### Your objective
An exact transcription of the lines below, from the first through the one containing "NGFW предоставляет средства", is the only output wanted.

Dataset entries
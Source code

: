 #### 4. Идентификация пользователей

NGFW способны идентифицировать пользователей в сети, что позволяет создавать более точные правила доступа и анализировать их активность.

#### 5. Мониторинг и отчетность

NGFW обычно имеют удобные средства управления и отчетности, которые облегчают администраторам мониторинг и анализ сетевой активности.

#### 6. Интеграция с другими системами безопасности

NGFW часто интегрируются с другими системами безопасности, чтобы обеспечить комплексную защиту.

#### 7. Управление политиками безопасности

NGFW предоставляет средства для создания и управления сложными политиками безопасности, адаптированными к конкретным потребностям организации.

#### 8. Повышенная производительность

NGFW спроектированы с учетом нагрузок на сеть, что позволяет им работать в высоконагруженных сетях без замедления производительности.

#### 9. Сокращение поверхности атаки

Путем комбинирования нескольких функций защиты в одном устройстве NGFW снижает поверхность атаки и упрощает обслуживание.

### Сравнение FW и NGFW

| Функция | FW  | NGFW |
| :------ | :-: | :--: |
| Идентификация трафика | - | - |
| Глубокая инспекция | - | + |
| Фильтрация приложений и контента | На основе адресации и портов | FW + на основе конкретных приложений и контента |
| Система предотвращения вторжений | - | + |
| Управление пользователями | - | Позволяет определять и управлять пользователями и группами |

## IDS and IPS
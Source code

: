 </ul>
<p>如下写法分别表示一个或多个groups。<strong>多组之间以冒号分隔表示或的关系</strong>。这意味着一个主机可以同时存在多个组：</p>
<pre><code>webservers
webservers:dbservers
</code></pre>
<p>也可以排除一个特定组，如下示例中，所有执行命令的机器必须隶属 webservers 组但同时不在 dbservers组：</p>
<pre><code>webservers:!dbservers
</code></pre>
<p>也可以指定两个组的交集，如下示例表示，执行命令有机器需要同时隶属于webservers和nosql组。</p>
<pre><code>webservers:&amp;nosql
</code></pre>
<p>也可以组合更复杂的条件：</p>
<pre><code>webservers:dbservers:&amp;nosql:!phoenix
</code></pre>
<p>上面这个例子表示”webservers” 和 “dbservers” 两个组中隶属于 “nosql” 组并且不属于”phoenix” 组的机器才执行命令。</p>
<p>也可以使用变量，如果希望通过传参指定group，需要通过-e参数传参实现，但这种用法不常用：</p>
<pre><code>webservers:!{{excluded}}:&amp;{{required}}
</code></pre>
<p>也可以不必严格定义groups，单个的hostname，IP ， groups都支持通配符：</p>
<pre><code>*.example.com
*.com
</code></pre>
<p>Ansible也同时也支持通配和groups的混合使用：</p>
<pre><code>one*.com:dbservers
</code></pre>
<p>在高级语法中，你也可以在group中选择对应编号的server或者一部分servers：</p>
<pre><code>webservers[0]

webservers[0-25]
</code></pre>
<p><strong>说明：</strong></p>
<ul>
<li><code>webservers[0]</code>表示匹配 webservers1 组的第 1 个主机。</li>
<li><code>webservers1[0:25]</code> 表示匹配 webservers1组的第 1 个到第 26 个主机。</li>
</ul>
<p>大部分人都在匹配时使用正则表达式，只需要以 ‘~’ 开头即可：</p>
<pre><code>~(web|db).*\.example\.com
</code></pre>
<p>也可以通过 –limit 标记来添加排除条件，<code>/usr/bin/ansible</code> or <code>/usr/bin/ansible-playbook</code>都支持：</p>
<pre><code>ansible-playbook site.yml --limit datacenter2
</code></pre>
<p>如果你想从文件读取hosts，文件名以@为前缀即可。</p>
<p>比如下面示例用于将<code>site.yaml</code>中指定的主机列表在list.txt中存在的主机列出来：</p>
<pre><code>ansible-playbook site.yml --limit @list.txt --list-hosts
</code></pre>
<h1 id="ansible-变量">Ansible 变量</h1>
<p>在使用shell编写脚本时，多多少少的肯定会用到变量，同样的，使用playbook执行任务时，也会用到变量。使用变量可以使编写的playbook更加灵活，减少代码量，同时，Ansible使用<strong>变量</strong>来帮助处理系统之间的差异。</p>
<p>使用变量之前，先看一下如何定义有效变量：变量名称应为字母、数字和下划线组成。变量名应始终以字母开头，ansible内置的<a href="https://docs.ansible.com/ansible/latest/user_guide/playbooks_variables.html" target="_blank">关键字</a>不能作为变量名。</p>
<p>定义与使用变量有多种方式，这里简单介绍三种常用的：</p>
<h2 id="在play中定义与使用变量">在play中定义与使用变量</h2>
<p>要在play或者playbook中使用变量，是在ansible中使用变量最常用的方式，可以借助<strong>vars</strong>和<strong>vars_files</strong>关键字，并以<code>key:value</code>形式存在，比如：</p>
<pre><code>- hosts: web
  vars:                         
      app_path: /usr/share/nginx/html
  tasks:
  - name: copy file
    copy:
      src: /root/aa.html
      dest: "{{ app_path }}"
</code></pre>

### Solution to the exercise
Source code

: #### 4. Идентификация пользователей

NGFW способны идентифицировать пользователей в сети, что позволяет создавать более точные правила доступа и анализировать их активность.

#### 5. Мониторинг и отчетность

NGFW обычно имеют удобные средства управления и отчетности, которые облегчают администраторам мониторинг и анализ сетевой активности.

#### 6. Интеграция с другими системами безопасности

NGFW часто интегрируются с другими системами безопасности, чтобы обеспечить комплексную защиту.

#### 7. Управление политиками безопасности

NGFW предоставляет средства для создания и управления сложными политиками безопасности, адаптированными к конкретным потребностям организации.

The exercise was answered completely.